### Aim of the exercise
Every line below that holds the string "description" should be copied.

** Opening Records provided block **

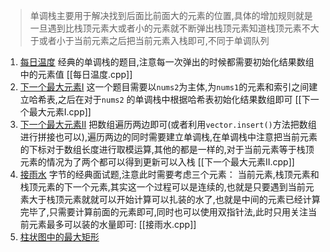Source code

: > 单调栈主要用于解决找到后面比前面大的元素的位置,具体的增加规则就是一旦遇到比栈顶元素大或者小的元素就不断弹出栈顶元素知道栈顶元素不大于或者小于当前元素之后把当前元素入栈即可,不同于单调队列

1. [每日温度](https://leetcode.cn/problems/daily-temperatures/description/) 经典的单调栈的题目,注意每一次弹出的时候都需要初始化结果数组中的元素值    [[每日温度.cpp]] 
2. [下一个最大元素I](https://leetcode.cn/problems/next-greater-element-i/)  这一个题目需要以`nums2`为主体,为`nums1`的元素和索引之间建立哈希表,之后在对于`nums2` 的单调栈中根据哈希表初始化结果数组即可     [[下一个最大元素I.cpp]] 
3. [下一个最大元素II](https://leetcode.cn/problems/next-greater-element-ii/description/) 把数组遍历两边即可(或者利用`vector.insert()`方法把数组进行拼接也可以),遍历两边的同时需要建立单调栈,在单调栈中注意把当前元素的下标对于数组长度进行取模运算,其他的都是一样的,对于当前元素等于栈顶元素的情况为了两个都可以得到更新可以入栈  [[下一个最大元素II.cpp]] 
4. [接雨水](https://leetcode.cn/problems/trapping-rain-water/description/)  字节的经典面试题,注意此时需要考虑三个元素： 当前元素,栈顶元素和栈顶元素的下一个元素,其实这一个过程可以是连续的,也就是只要遇到当前元素大于栈顶元素就就可以开始计算可以扎装的水了,也就是中间的元素已经计算完毕了,只需要计算前面的元素即可,同时也可以使用双指针法,此时只用关注当前元素最多可以装的水量即可: [[接雨水.cpp]] 
5. [柱状图中的最大矩形](https://leetcode.cn/problems/largest-rectangle-in-histogram/description/) 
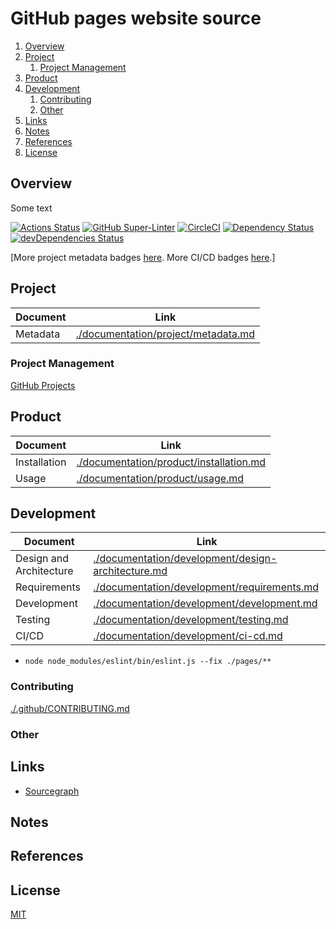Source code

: # GitHub pages website source

1. [Overview](#overview)
2. [Project](#project)
   1. [Project Management](#project-management)
3. [Product](#product)
4. [Development](#development)
   1. [Contributing](#contributing)
   2. [Other](#other)
5. [Links](#links)
6. [Notes](#notes)
7. [References](#references)
8. [License](#license)

## Overview

Some text

[![Actions Status](https://github.com/manastalukdar/manastalukdar.github.io/workflows/build-deploy/badge.svg)](https://github.com/manastalukdar/manastalukdar.github.io/actions)
[![GitHub Super-Linter](https://github.com/manastalukdar/manastalukdar.github.io/workflows/Lint%20Code%20Base/badge.svg)](https://github.com/marketplace/actions/super-linter)
[![CircleCI](https://circleci.com/gh/manastalukdar/manastalukdar.github.io/tree/source.svg?style=svg)](https://circleci.com/gh/manastalukdar/manastalukdar.github.io/tree/source)
[![Dependency Status](https://david-dm.org/manastalukdar/manastalukdar.github.io.svg?path=website)](https://david-dm.org/manastalukdar/manastalukdar.github.io?path=website)
[![devDependencies Status](https://david-dm.org/manastalukdar/manastalukdar.github.io/dev-status.svg?path=website)](https://david-dm.org/manastalukdar/manastalukdar.github.io?path=website&type=dev)

[More project metadata badges [here](./documentation/project/metadata.md). More CI/CD badges [here](./documentation/development/ci-cd.md#current-status).]

## Project

| Document | Link                                                                       |
| -------- | -------------------------------------------------------------------------- |
| Metadata | [./documentation/project/metadata.md](./documentation/project/metadata.md) |

### Project Management

[GitHub Projects](https://github.com/manastalukdar/manastalukdar.github.io/projects)

## Product

| Document     | Link                                                                               |
| ------------ | ---------------------------------------------------------------------------------- |
| Installation | [./documentation/product/installation.md](./documentation/product/installation.md) |
| Usage        | [./documentation/product/usage.md](./documentation/product/usage.md)               |

## Development

| Document                | Link                                                                                                     |
| ----------------------- | -------------------------------------------------------------------------------------------------------- |
| Design and Architecture | [./documentation/development/design-architecture.md](./documentation/development/design-architecture.md) |
| Requirements            | [./documentation/development/requirements.md](./documentation/development/requirements.md)               |
| Development             | [./documentation/development/development.md](./documentation/development/development.md)                 |
| Testing                 | [./documentation/development/testing.md](./documentation/development/testing.md)                         |
| CI/CD                   | [./documentation/development/ci-cd.md](./documentation/development/ci-cd.md)                             |

- `node node_modules/eslint/bin/eslint.js --fix ./pages/**`

### Contributing

[./.github/CONTRIBUTING.md](./.github/CONTRIBUTING.md)

### Other

## Links

- [Sourcegraph](https://sourcegraph.com/github.com/manastalukdar/manastalukdar.github.io/)

## Notes

## References

## License

[MIT](https://github.com/manastalukdar/manastalukdar.github.io/blob/master/LICENSE)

** Closing Records provided block **

### Result for this task
1. [每日温度](https://leetcode.cn/problems/daily-temperatures/description/) 经典的单调栈的题目,注意每一次弹出的时候都需要初始化结果数组中的元素值    [[每日温度.cpp]] 
3. [下一个最大元素II](https://leetcode.cn/problems/next-greater-element-ii/description/) 把数组遍历两边即可(或者利用`vector.insert()`方法把数组进行拼接也可以),遍历两边的同时需要建立单调栈,在单调栈中注意把当前元素的下标对于数组长度进行取模运算,其他的都是一样的,对于当前元素等于栈顶元素的情况为了两个都可以得到更新可以入栈  [[下一个最大元素II.cpp]] 
4. [接雨水](https://leetcode.cn/problems/trapping-rain-water/description/)  字节的经典面试题,注意此时需要考虑三个元素： 当前元素,栈顶元素和栈顶元素的下一个元素,其实这一个过程可以是连续的,也就是只要遇到当前元素大于栈顶元素就就可以开始计算可以扎装的水了,也就是中间的元素已经计算完毕了,只需要计算前面的元素即可,同时也可以使用双指针法,此时只用关注当前元素最多可以装的水量即可: [[接雨水.cpp]] 
5. [柱状图中的最大矩形](https://leetcode.cn/problems/largest-rectangle-in-histogram/description/) 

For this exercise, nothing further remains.